Each one of the women noted above, agreed that a sports background instilled in them valuable lessons for the boardroom, a mental and emotional toughness and the ability to speak a key business language obscured to those who don’t “get” sports

I Nooyi

Indra Nooyi – CEO of PepsiCo

Unfortunately, I could not get statistics for female leaders in the Caribbean. It would be interesting to see the same trend exists within this region or if there are other factors which help women succeed in the workplace. I was very intrigued and opted to do some more research into the findings. In almost every article I have read, there seems to be a bias towards team sports as opposed to individual sports.

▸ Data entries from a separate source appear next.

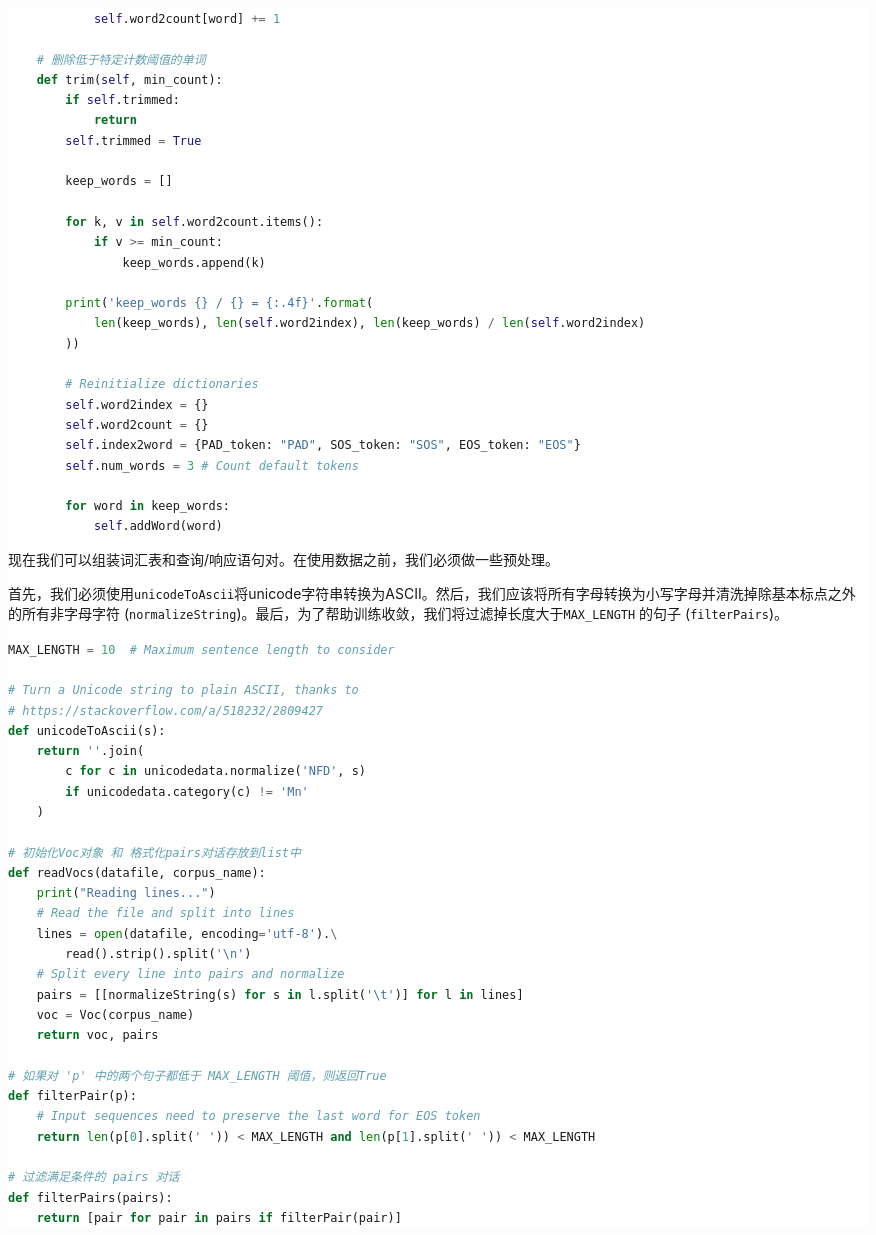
 ```py
            self.word2count[word] += 1

    # 删除低于特定计数阈值的单词
    def trim(self, min_count):
        if self.trimmed:
            return
        self.trimmed = True

        keep_words = []

        for k, v in self.word2count.items():
            if v >= min_count:
                keep_words.append(k)

        print('keep_words {} / {} = {:.4f}'.format(
            len(keep_words), len(self.word2index), len(keep_words) / len(self.word2index)
        ))

        # Reinitialize dictionaries
        self.word2index = {}
        self.word2count = {}
        self.index2word = {PAD_token: "PAD", SOS_token: "SOS", EOS_token: "EOS"}
        self.num_words = 3 # Count default tokens

        for word in keep_words:
            self.addWord(word)

```

现在我们可以组装词汇表和查询/响应语句对。在使用数据之前，我们必须做一些预处理。

首先，我们必须使用`unicodeToAscii`将unicode字符串转换为ASCII。然后，我们应该将所有字母转换为小写字母并清洗掉除基本标点之外的所有非字母字符 (`normalizeString`)。最后，为了帮助训练收敛，我们将过滤掉长度大于`MAX_LENGTH` 的句子 (`filterPairs`)。

```py
MAX_LENGTH = 10  # Maximum sentence length to consider

# Turn a Unicode string to plain ASCII, thanks to
# https://stackoverflow.com/a/518232/2809427
def unicodeToAscii(s):
    return ''.join(
        c for c in unicodedata.normalize('NFD', s)
        if unicodedata.category(c) != 'Mn'
    )

# 初始化Voc对象 和 格式化pairs对话存放到list中
def readVocs(datafile, corpus_name):
    print("Reading lines...")
    # Read the file and split into lines
    lines = open(datafile, encoding='utf-8').\
        read().strip().split('\n')
    # Split every line into pairs and normalize
    pairs = [[normalizeString(s) for s in l.split('\t')] for l in lines]
    voc = Voc(corpus_name)
    return voc, pairs

# 如果对 'p' 中的两个句子都低于 MAX_LENGTH 阈值，则返回True
def filterPair(p):
    # Input sequences need to preserve the last word for EOS token
    return len(p[0].split(' ')) < MAX_LENGTH and len(p[1].split(' ')) < MAX_LENGTH

# 过滤满足条件的 pairs 对话
def filterPairs(pairs):
    return [pair for pair in pairs if filterPair(pair)]
```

As someone who has played both individual and team sports, there is great    learning in both forms which have helped me in the workplace.

I started to think about what traits I have developed over the years which were put to the test in my professional life. I remembered when being a former athlete gave me the edge in an interview process because the company valued teamwork and discipline.

My career has had its ups and downs, however, throughout the years, I can attest that there is no better training ground for success in business than my foundation in sports:

  1. Teamwork: Sports taught me how to cooperate with others to achieve a common goal. I learnt how to respect diversity and to play the delicate balance of compromise. Being able to work on a team is a crucial part to any hiring process. 
  2. Goal Oriented: As an athlete, I was always looking to improve my performance. It may be to run further, faster or be more consistent with my backhand. Employers need workers that will work hard to accomplish their goals and continually “raise the bar.”
  3. Perseverance and Resilience: This has probably served me the best in my professional life. I learnt that if I got knocked down, literally and figuratively, I can pick myself up and keep going. People that persevere in business, work hard to hold themselves and others responsible for achieving business objectives. They don’t let obstacles get in their way.
  4. Time-Management: With a full-time schedule of 5am training, school, lessons and return to the court for another hour of practice, I learnt at a young age how to balance school, home work and athletics. Employers desire efficient workers that are self-motivated and stay on task.
  5. Competitive & Assertive: Competitive activity teaches the importance of winning and bouncing back after losing. Engaging in competitive activity as a child helped me to learn that it is acceptable to compete aggressively even if it is against men. No matter the industry, business is a competitive sport. 
  6. Leadership Skills: I learnt how to share roles, listen to others and to step up to the plate in crunch time. Leadership takes on various roles in the workplace whether it is personal leadership, rallying the team to complete a project or being a problem solver. 
  7. Being coachable: No one likes to work with a know-it-all. Sports taught me how to receive constructive feedback and to take advice. You may not always agree with the feedback but in the interest of the team or winning, you learn to play within the guidelines and to subordinate individual interest to succeed.

Based on the overwhelming evidence, playing sports could be the edge that females need to excel in the workplace.

Sporting organisations and the Ministries of Sports across the Caribbean should take a closer look at the benefits of girls playing sports and help get more on the field/court. Parents should be encouraged to get girls involved in sports to promote a healthy lifestyle and high self-esteem. Business leaders need to recognise that females are important players in the economic development of the Caribbean, be proactive in sponsoring sporting events and work with national associations to recruit qualified female athletes into their organisations.